→ PROBLEM STATEMENT
Copy the lines exactly. Begin at the first line of the data and stop after the line with "# asDatabaseModel".

[Recorded data]
--*--
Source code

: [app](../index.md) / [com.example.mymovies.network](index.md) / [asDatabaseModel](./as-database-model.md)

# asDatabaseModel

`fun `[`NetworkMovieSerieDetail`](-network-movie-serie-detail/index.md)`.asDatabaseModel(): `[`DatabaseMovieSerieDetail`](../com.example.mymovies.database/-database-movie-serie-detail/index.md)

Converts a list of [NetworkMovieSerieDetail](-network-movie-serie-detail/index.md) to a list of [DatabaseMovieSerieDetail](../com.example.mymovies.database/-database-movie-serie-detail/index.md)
--*--
→ TASK ANSWER
Source code

: [app](../index.md) / [com.example.mymovies.network](index.md) / [asDatabaseModel](./as-database-model.md)

# asDatabaseModel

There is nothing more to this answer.